In the above diagram (Diagram No. 1), X denotes the person concerned, F denotes the father, M the mother, MF stands for his mother’s father, FF for the father’s father, and so on. As per the above rules, the sapinda relationship of X extends upto MF (three generations) on the mother’s side, and upto FFFF (five generations) on the father’s side. It will be seen that in both cases, X is counted as the first generation.

Another illustration of sapinda relationship may be considered as under:

In the above diagram (i.e., Diagram No. 2) (where D denotes a daughter), F3 [who is the common ancestor of A (the bridegroom) and D2] is the father’s father’s father’s father of A, and the mother’s father of D2. As F3 is the fifth generation from A in the line of A’s father and the third generation from D2, in the mother’s line, A and D2 are sapindas of each other.

In the same diagram, FMFF, the common ancestor of A (the bridegroom) and D9, is the father’s mother’s father’s father of A, and the mother’s father of D9. As FMFF is the fifth generation from A in the line of A’s father, and the third generation from D9 in her mother’s line, A and D9 are also sapindas of each other.

One more illustration of sapinda relationship may now be considered:

In the table given (Diagram No. 3), A is the common ancestor. He has a son, F3 and a daughter, M. F3 has a son, F2, who in turn has a son, F1. S1 and D1 are the son and daughter respectively of F1. Similarly, in the other line, M has a son, S2, and a daughter, D2.

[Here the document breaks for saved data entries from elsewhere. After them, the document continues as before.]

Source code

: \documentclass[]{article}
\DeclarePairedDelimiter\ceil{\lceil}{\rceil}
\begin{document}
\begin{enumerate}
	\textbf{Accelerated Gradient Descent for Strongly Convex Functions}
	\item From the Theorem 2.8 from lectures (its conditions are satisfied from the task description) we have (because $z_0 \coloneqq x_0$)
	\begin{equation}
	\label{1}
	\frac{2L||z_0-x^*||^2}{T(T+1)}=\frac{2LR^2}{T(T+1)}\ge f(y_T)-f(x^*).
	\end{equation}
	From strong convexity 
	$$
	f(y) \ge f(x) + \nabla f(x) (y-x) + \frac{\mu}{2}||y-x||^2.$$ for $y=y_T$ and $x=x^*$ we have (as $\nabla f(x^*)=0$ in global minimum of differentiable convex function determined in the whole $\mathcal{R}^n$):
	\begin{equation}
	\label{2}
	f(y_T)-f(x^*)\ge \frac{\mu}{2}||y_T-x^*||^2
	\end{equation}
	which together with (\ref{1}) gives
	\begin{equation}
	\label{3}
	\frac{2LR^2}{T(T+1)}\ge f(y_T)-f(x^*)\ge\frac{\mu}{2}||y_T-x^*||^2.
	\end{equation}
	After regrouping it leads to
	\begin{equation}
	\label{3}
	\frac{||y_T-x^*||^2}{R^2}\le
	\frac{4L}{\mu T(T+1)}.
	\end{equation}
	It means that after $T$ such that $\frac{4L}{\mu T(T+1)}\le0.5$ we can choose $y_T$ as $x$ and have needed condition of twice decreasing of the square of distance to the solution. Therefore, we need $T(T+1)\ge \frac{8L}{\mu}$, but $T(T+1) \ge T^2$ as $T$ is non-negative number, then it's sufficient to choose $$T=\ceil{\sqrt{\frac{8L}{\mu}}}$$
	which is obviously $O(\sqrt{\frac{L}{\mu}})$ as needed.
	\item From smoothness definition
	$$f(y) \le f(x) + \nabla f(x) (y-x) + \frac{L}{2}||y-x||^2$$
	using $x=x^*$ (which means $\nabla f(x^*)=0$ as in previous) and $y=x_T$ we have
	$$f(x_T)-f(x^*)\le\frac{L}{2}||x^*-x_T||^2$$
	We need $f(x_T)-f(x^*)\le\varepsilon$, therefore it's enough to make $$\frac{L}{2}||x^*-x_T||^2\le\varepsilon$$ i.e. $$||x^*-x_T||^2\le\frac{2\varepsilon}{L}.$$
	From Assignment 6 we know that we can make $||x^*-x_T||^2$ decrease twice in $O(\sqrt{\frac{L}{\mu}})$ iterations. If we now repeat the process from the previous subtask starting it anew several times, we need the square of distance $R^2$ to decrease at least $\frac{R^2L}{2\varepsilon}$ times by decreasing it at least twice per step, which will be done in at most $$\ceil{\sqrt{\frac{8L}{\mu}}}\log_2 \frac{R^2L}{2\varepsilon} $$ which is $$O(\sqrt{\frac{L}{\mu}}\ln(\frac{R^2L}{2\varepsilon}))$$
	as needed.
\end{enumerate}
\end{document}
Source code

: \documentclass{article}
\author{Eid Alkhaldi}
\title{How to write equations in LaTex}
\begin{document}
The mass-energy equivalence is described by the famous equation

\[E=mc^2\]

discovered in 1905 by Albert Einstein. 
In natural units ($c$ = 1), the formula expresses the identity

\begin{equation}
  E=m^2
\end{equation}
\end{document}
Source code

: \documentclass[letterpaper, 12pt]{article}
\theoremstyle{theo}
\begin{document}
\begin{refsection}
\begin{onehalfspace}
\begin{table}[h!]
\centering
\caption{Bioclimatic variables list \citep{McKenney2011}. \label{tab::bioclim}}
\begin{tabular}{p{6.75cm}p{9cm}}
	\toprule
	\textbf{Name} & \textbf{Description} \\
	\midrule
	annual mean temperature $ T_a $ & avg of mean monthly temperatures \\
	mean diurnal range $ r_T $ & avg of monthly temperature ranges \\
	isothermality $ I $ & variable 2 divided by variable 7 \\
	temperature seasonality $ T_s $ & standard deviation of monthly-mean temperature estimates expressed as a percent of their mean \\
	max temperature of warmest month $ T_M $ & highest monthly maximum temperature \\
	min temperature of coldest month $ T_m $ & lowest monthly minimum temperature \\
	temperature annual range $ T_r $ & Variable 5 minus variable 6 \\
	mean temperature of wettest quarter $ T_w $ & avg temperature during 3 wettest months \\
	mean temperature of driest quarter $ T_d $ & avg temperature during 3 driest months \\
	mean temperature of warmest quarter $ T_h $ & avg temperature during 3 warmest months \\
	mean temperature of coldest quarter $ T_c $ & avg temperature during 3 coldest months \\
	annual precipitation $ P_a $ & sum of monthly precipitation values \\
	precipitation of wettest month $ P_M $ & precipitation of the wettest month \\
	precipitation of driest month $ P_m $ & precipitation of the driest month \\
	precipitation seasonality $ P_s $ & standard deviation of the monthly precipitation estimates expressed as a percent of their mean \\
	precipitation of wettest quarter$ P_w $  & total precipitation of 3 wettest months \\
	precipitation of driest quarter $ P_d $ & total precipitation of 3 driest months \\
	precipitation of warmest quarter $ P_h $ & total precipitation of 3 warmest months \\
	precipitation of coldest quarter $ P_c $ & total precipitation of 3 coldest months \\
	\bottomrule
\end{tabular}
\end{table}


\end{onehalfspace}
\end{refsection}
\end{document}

Now, counting from S1 or D1 (counting them as the first generation) and tracing the line upwards upto A, one finds that A is exactly the fifth generation from either S1 or D1, and that F3, F2 and F1 are lineal ascendants within the limit of the fifth generation. Therefore, A, F3, F2, F1, S1 and D1 are all sapindas of one another.

On the other side, if one counts from either S2 or D2 (counting them as the first generation) through their mother M, and if one traces the line upwards upto A, it will be seen that A is exactly three generations away from either S2 or D2. Therefore, A, M, S2 and D2 are all sapindas of one another.

Now, S1, D1, F1, F2 and F3 on the one side, and S2, D2 and M on the other side, have a common lineal ascendant A, who is within the limits of sapinda relationship with reference to each of them. All of them are, therefore, sapindas of one another.

Two persons are said to be within the degrees of prohibited relationship:

(1) If one is a lineal ascendant of the other; or

(2) If one is the wife or husband of the lineal ascendant or descendant of the other; or

(3) If one is the wife of the brother or of the father’s or mother’s brother, or of the grandfather’s or grandmother’s brother of the other; or

(4) If the two are brother and sister, uncle and niece, aunt and nephew, or children of brother and sister, or of two brothers or of two sisters.

It has also been expressly clarified that relationship includes—

(i) Relationship by full blood, half blood, as well as uterine blood;

(ii) Legitimate, as well as illegitimate, blood relationship; and

(iii) Blood relationship, as well as relationship by adoption.

(It is to be noted that one of the conditions of a valid Hindu marriage is that the parties should not be with the degrees of prohibited relationship.